Abstract
The psychoactive cannabinoids from Cannabis sativa L. and the arachidonic acid-derived endocannabinoids are nonselective natural ligands for cannabinoid receptor type 1 (CB1) and CB2 receptors. Although the CB1 receptor is responsible for the psychomodulatory effects, activation of the CB2 receptor is a potential therapeutic strategy for the treatment of inflammation, pain, atherosclerosis, and osteoporosis. Here, we report that the widespread plant volatile (E)-β-caryophyllene [(E)-BCP] selectively binds to the CB2 receptor (K i = 155 ± 4 nM) and that it is a functional CB2 agonist. Intriguingly, (E)-BCP is a common constituent of the essential oils of numerous spice and food plants and a major component in Cannabis. Molecular docking simulations have identified a putative binding site of (E)-BCP in the CB2 receptor, showing ligand π–π stacking interactions with residues F117 and W258. Upon binding to the CB2 receptor, (E)-BCP inhibits adenylate cylcase, leads to intracellular calcium transients and weakly activates the mitogen-activated kinases Erk1/2 and p38 in primary human monocytes. (E)-BCP (500 nM) inhibits lipopolysaccharide (LPS)-induced proinflammatory cytokine expression in peripheral blood and attenuates LPS-stimulated Erk1/2 and JNK1/2 phosphorylation in monocytes. Furthermore, peroral (E)-BCP at 5 mg/kg strongly reduces the carrageenan-induced inflammatory response in wild-type mice but not in mice lacking CB2 receptors, providing evidence that this natural product exerts cannabimimetic effects in vivo. These results identify (E)-BCP as a functional nonpsychoactive CB2 receptor ligand in foodstuff and as a macrocyclic antiinflammatory cannabinoid in Cannabis.

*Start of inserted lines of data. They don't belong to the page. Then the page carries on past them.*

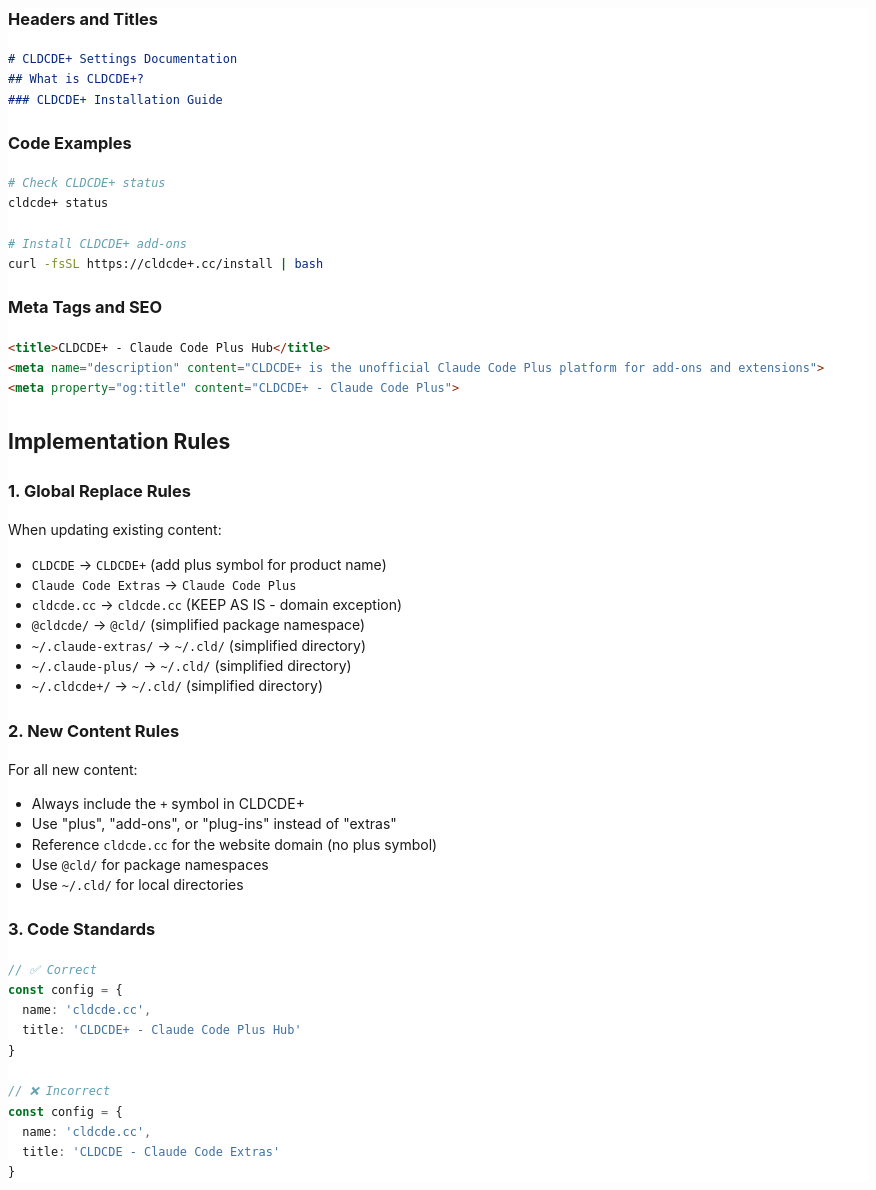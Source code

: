 ### Headers and Titles
```markdown
# CLDCDE+ Settings Documentation
## What is CLDCDE+?
### CLDCDE+ Installation Guide
```

### Code Examples
```bash
# Check CLDCDE+ status
cldcde+ status

# Install CLDCDE+ add-ons
curl -fsSL https://cldcde+.cc/install | bash
```

### Meta Tags and SEO
```html
<title>CLDCDE+ - Claude Code Plus Hub</title>
<meta name="description" content="CLDCDE+ is the unofficial Claude Code Plus platform for add-ons and extensions">
<meta property="og:title" content="CLDCDE+ - Claude Code Plus">
```

## Implementation Rules

### 1. Global Replace Rules
When updating existing content:
- `CLDCDE` → `CLDCDE+` (add plus symbol for product name)
- `Claude Code Extras` → `Claude Code Plus`
- `cldcde.cc` → `cldcde.cc` (KEEP AS IS - domain exception)
- `@cldcde/` → `@cld/` (simplified package namespace)
- `~/.claude-extras/` → `~/.cld/` (simplified directory)
- `~/.claude-plus/` → `~/.cld/` (simplified directory)
- `~/.cldcde+/` → `~/.cld/` (simplified directory)

### 2. New Content Rules
For all new content:
- Always include the `+` symbol in CLDCDE+
- Use "plus", "add-ons", or "plug-ins" instead of "extras"
- Reference `cldcde.cc` for the website domain (no plus symbol)
- Use `@cld/` for package namespaces
- Use `~/.cld/` for local directories

### 3. Code Standards
```typescript
// ✅ Correct
const config = {
  name: 'cldcde.cc',
  title: 'CLDCDE+ - Claude Code Plus Hub'
}

// ❌ Incorrect
const config = {
  name: 'cldcde.cc',
  title: 'CLDCDE - Claude Code Extras'
}
```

Plant essential oils are typically composed of volatile aromatic terpenes and phenylpropanoids. These lipophilic volatiles freely cross cellular membranes and serve various ecological roles, like plant-insect interactions (1, 2). The sesquiterpene (E)-β-caryophyllene [(E)-BCP] (Fig. 1) is a major plant volatile found in large amounts in the essential oils of many different spice and food plants, such as oregano (Origanum vulgare L.), cinnamon (Cinnamomum spp.) and black pepper (Piper nigrum L.) (3–5). In nature, (E)-BCP is usually found together with small quantities of its isomers (Z)-β-caryophyllene [(Z)-BCP or isocaryophyllene] and α-humulene (formerly α-caryophyllene) or in a mixture with its oxidation product, BCP oxide (Fig. 1). Because of its weak aromatic taste, (E)-BCP is commercially used as a food additive and in cosmetics (6). (E)-BCP is also a major component (up to 35%) in the essential oil of Cannabis sativa L (7). Although Cannabis contains >400 different secondary metabolites, including >65 cannabinoid-like natural products, only Δ9-tetrahydrocannabinol (THC), Δ8-tetrahydrocannabinol, and cannabinol have been reported to activate cannabinoid receptor types 1 (CB1) and 2 (CB2) (8). Here, we show that the essential oil component (E)-BCP selectively binds to the CP55,940 binding site (i.e., THC binding site) in the CB2 receptor, leading to cellular activation and antiinflammatory effects.
CB1 and CB2 cannabinoid receptors are GTP-binding protein (G protein) coupled receptors that were first cloned in the early 1990s (9, 10). Although the CB1 receptor is expressed in the central nervous system and in the periphery, the CB2 receptor is primarily found in peripheral tissues (11). In vivo, CB receptors are activated by arachidonic acid-derived endocannabinoids, such as 2-arachidonoyl ethanolamine (anandamide or AEA) and 2-arachidonoylglycerol (2-AG) (12, 13). In addition to a wide range of primarily CB1 receptor-mediated physiological effects on the central nervous system, different cannabinoid ligands have been reported to modulate immune responses (14). In particular, CB2 receptor ligands have been shown to inhibit inflammation and edema formation (15), exhibit analgesic effects (16), and play a protective role in hepatic ischemia-reperfusion injury (17). In the gastrointestinal tract, CB2 receptor agonists have been shown to prevent experimental colitis by reducing inflammation (18). Moreover, the CB2 receptor has been described as a potential target for the treatment of atherosclerosis (19) and osteoporosis (20). Consequently, CB2 receptor-selective agonists that are devoid of the psychoactive side effects typically associated with CB1 receptor activation are potential drug candidates for the treatment of a range of different diseases.